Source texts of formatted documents
• • •

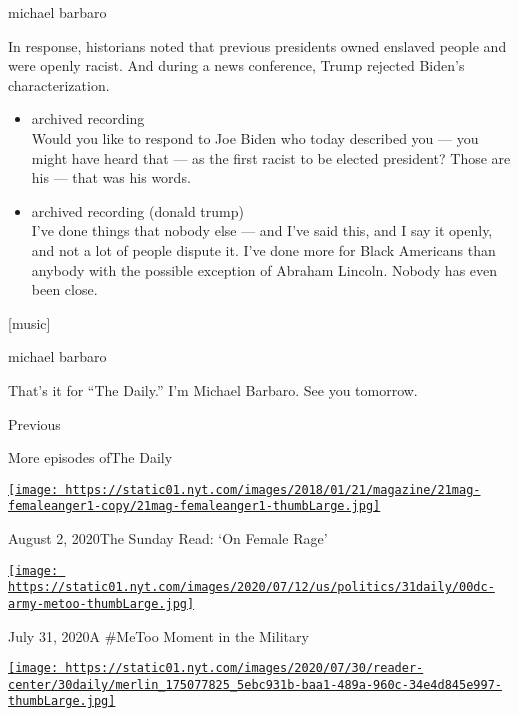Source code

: michael barbaro

In response, historians noted that previous presidents owned enslaved
people and were openly racist. And during a news conference, Trump
rejected Biden's characterization.

\begin{itemize}
\item
  archived recording\\
  Would you like to respond to Joe Biden who today described you --- you
  might have heard that --- as the first racist to be elected president?
  Those are his --- that was his words.
\item
  archived recording (donald trump)\\
  I've done things that nobody else --- and I've said this, and I say it
  openly, and not a lot of people dispute it. I've done more for Black
  Americans than anybody with the possible exception of Abraham Lincoln.
  Nobody has even been close.
\end{itemize}

{[}music{]}

michael barbaro

That's it for ``The Daily.'' I'm Michael Barbaro. See you tomorrow.

Previous

More episodes ofThe Daily

\href{https://www.nytimes.com/2020/08/02/podcasts/the-daily/on-female-rage.html?action=click\&module=audio-series-bar\&region=header\&pgtype=Article}{\texttt{[image: https://static01.nyt.com/images/2018/01/21/magazine/21mag-femaleanger1-copy/21mag-femaleanger1-thumbLarge.jpg]}}

August 2, 2020The Sunday Read: `On Female Rage'

\href{https://www.nytimes.com/2020/07/31/podcasts/the-daily/vanessa-guillen-military-metoo.html?action=click\&module=audio-series-bar\&region=header\&pgtype=Article}{\texttt{[image: https://static01.nyt.com/images/2020/07/12/us/politics/31daily/00dc-army-metoo-thumbLarge.jpg]}}

July 31, 2020A \#MeToo Moment in the Military

\href{https://www.nytimes.com/2020/07/30/podcasts/the-daily/congress-facebook-amazon-google-apple.html?action=click\&module=audio-series-bar\&region=header\&pgtype=Article}{\texttt{[image: https://static01.nyt.com/images/2020/07/30/reader-center/30daily/merlin\_175077825\_5ebc931b-baa1-489a-960c-34e4d845e997-thumbLarge.jpg]}}


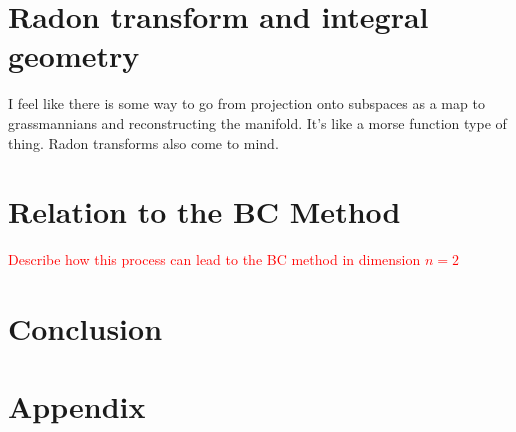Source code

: \documentclass[12pt]{article}
\begin{document}
\section{Radon transform and integral geometry}

I feel like there is some way to go from projection onto subspaces as a map to grassmannians and reconstructing the manifold.  It's like a morse function type of thing.  Radon transforms also come to mind.

\section{Relation to the BC Method}

\textcolor{red}{Describe how this process can lead to the BC method in dimension $n=2$}


\section{Conclusion}


\appendix
\section{Appendix}




\end{document}
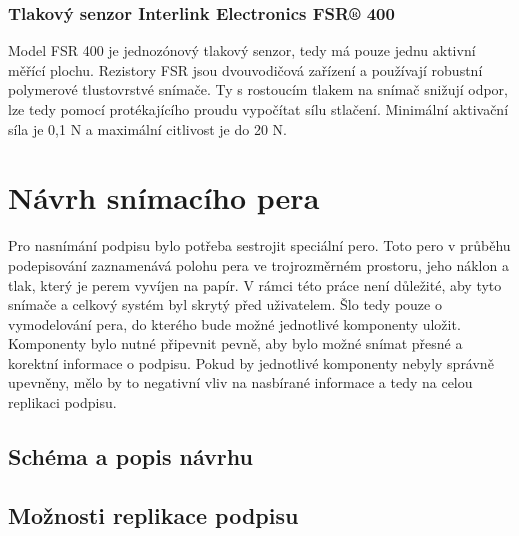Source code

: \subsection*{Tlakový senzor Interlink Electronics FSR® 400}
Model FSR 400 je jednozónový tlakový senzor, tedy má pouze jednu aktivní měřící plochu.                       %
Rezistory FSR jsou dvouvodičová zařízení a používají robustní polymerové tlustovrstvé snímače.                %
Ty s rostoucím tlakem na snímač snižují odpor, lze tedy pomocí protékajícího proudu vypočítat sílu stlačení.  %
Minimální aktivační síla je 0,1 N a maximální citlivost je do 20 N.                                           %


\chapter{Návrh snímacího pera}
Pro nasnímání podpisu bylo potřeba sestrojit speciální pero.                                        %
Toto pero v průběhu podepisování zaznamenává polohu pera ve trojrozměrném prostoru,                 %
jeho náklon a tlak, který je perem vyvíjen na papír.                                                %
V rámci této práce není důležité, aby tyto snímače a celkový systém byl skrytý před uživatelem.     %
Šlo tedy pouze o vymodelování pera, do kterého bude možné jednotlivé komponenty uložit.             %
Komponenty bylo nutné připevnit pevně, aby bylo možné snímat přesné a korektní informace o podpisu. %
Pokud by jednotlivé komponenty nebyly správně upevněny,                                             %
mělo by to negativní vliv na nasbírané informace a tedy na celou replikaci podpisu.                 %
 
\section{Schéma a popis návrhu}



\section{Možnosti replikace podpisu}


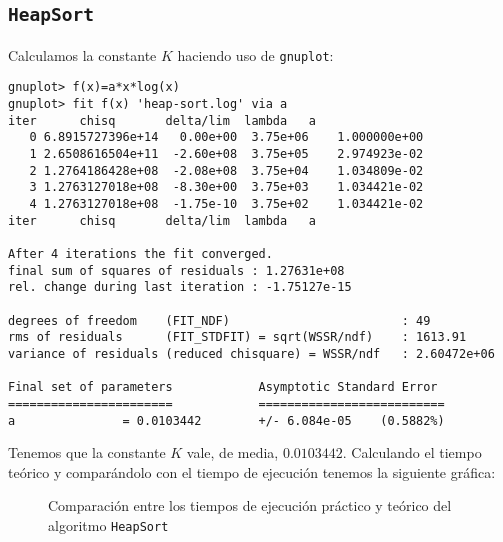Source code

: \pagebreak

\subsection{\texttt{HeapSort}}\label{eficiencia-oculta-heapsort}

Calculamos la constante $K$ haciendo uso de \texttt{gnuplot}:

\begin{lstlisting}
gnuplot> f(x)=a*x*log(x)
gnuplot> fit f(x) 'heap-sort.log' via a
iter      chisq       delta/lim  lambda   a
   0 6.8915727396e+14   0.00e+00  3.75e+06    1.000000e+00
   1 2.6508616504e+11  -2.60e+08  3.75e+05    2.974923e-02
   2 1.2764186428e+08  -2.08e+08  3.75e+04    1.034809e-02
   3 1.2763127018e+08  -8.30e+00  3.75e+03    1.034421e-02
   4 1.2763127018e+08  -1.75e-10  3.75e+02    1.034421e-02
iter      chisq       delta/lim  lambda   a

After 4 iterations the fit converged.
final sum of squares of residuals : 1.27631e+08
rel. change during last iteration : -1.75127e-15

degrees of freedom    (FIT_NDF)                        : 49
rms of residuals      (FIT_STDFIT) = sqrt(WSSR/ndf)    : 1613.91
variance of residuals (reduced chisquare) = WSSR/ndf   : 2.60472e+06

Final set of parameters            Asymptotic Standard Error
=======================            ==========================
a               = 0.0103442        +/- 6.084e-05    (0.5882%)
\end{lstlisting}

Tenemos que la constante $K$ vale, de media, $0.0103442$.
Calculando el tiempo teórico y comparándolo con el tiempo de ejecución tenemos la siguiente gráfica:

\begin{figure}[h]
\begin{center}
\end{center}
\caption{Comparación entre los tiempos de ejecución práctico y teórico del algoritmo \texttt{HeapSort}}
\end{figure}
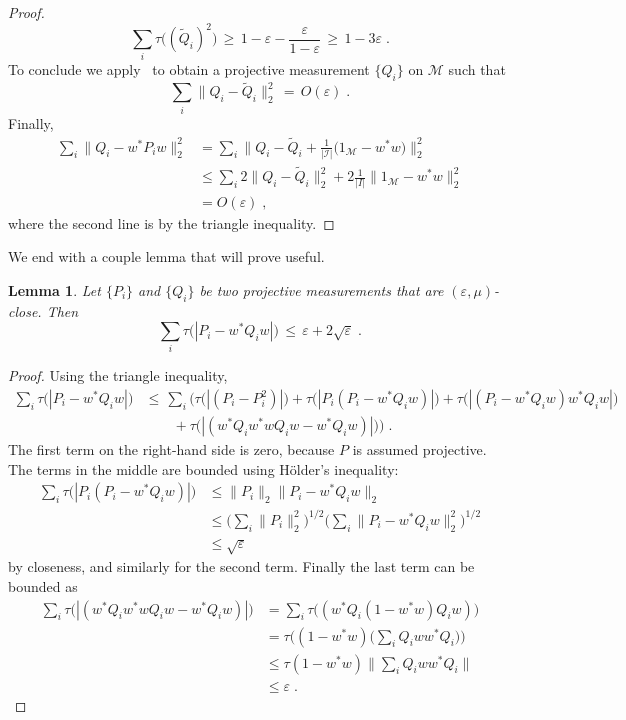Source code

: \documentclass[11pt]{article}
\newtheorem{lemma}[theorem]{Lemma}
\theoremstyle{definition}
\newcommand{\mM}{\ensuremath{\mathcal{M}}}
\newcommand{\mI}{\ensuremath{\mathcal{I}}}
\newcommand{\eps}{\varepsilon}
\begin{document}
\begin{proof}
\[ \sum_{i} \tau\big( (\tilde{Q}_i)^2 \big) \,\geq\, 1-\eps-\frac{\eps}{1-\eps}\,\geq\, 1-3\eps\;.\]
To conclude we apply~\cite[Theorem 1.2]{de2021orthogonalization} to obtain a projective measurement $\{Q_i\}$ on $\mM$ such that 
\begin{equation*}
\sum_i \big\|{Q}_i - \tilde{Q}_i \big\|^2_2 \,=\, O(\eps)\;.
\end{equation*}
Finally,
\begin{align*}
\sum_i \big\|{Q}_i - w^*{P}_i w\big\|^2_2 &= \sum_i \Big\|{Q}_i - \tilde{Q}_i  + \frac{1}{|\mI|}\big(1_\mM - w^* w\big) \Big\|^2_2\\
&\leq  \sum_i 2\big\|{Q}_i - \tilde{Q}_i\big\|_2^2  + 2\frac{1}{|I|}\big\|1_\mM - w^* w\big\|_2^2 \\
&=  O(\eps)\;,
\end{align*}
where the second line is by the triangle inequality. 
\end{proof}

We end with a couple lemma that will prove useful. 

\begin{lemma}\label{lem:l1-l2}
Let $\{P_i\}$ and $\{Q_i\}$ be two projective measurements that are $(\eps,\mu)$-close. Then 
\begin{equation}\label{eq:l1-l2}
\sum_i \tau\big(|P_i-w^*Q_iw|\big) \,\leq\, \eps+ 2 \sqrt{\eps}\;.
\end{equation}
\end{lemma}

\begin{proof}
Using the triangle inequality, 
\begin{align*}
 \sum_i \tau\big(|P_i - w^* Q_i w|\big) &\leq\, \sum_i \Big(\tau\big(|(P_i-P_i^2)|\big) + \tau\big(|P_i(P_i-w^*Q_iw)|\big) + \tau\big(|(P_i-w^*Q_iw)w^*Q_iw|\big) \\
&\qquad +\tau\big(| (w^*Q_iw^*wQ_iw-w^*Q_iw)|\big)\Big)\;.
\end{align*}
The first term on the right-hand side is zero, because $P$ is assumed projective. The terms in the middle are bounded using H\"older's inequality:
\begin{align*}
\sum_i  \tau\big(|P_i(P_i-w^*Q_iw)|\big) &\leq  \|P_i\|_2 \|P_i-w^*Q_iw\|_2\\
&\leq \Big(\sum_i \|P_i\|^2_2\Big)^{1/2}\Big( \sum_i  \|P_i-w^*Q_iw\|_2^2 \Big)^{1/2}\\
&\leq \sqrt{\eps}
\end{align*}
by closeness, and similarly for the second term. 
Finally the last term can be bounded as 
\begin{align*}
\sum_i \tau\big(| (w^*Q_iw^*wQ_iw-w^*Q_iw)|\big) &= \sum_i \tau\big( (w^*Q_i(1-w^*w)Q_iw)\big)\\
&=  \tau\Big( (1-w^*w)\Big(\sum_i Q_iww^* Q_i\Big)\Big)\\
&\leq \tau(1-w^*w) \Big\|\sum_i Q_iww^* Q_i\Big\|\\
&\leq \eps\;.
\end{align*}
\end{proof}
\end{document}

• • •

**TASK INSTRUCTIONS**
Print again, exactly, the lines of the records above from the first line through the line with "I've done things". No pictures.

**SOLUTION TO THE PROBLEM**
Source code

: michael barbaro

In response, historians noted that previous presidents owned enslaved
people and were openly racist. And during a news conference, Trump
rejected Biden's characterization.

\begin{itemize}
\item
  archived recording\\
  Would you like to respond to Joe Biden who today described you --- you
  might have heard that --- as the first racist to be elected president?
  Those are his --- that was his words.
\item
  archived recording (donald trump)\\
  I've done things that nobody else --- and I've said this, and I say it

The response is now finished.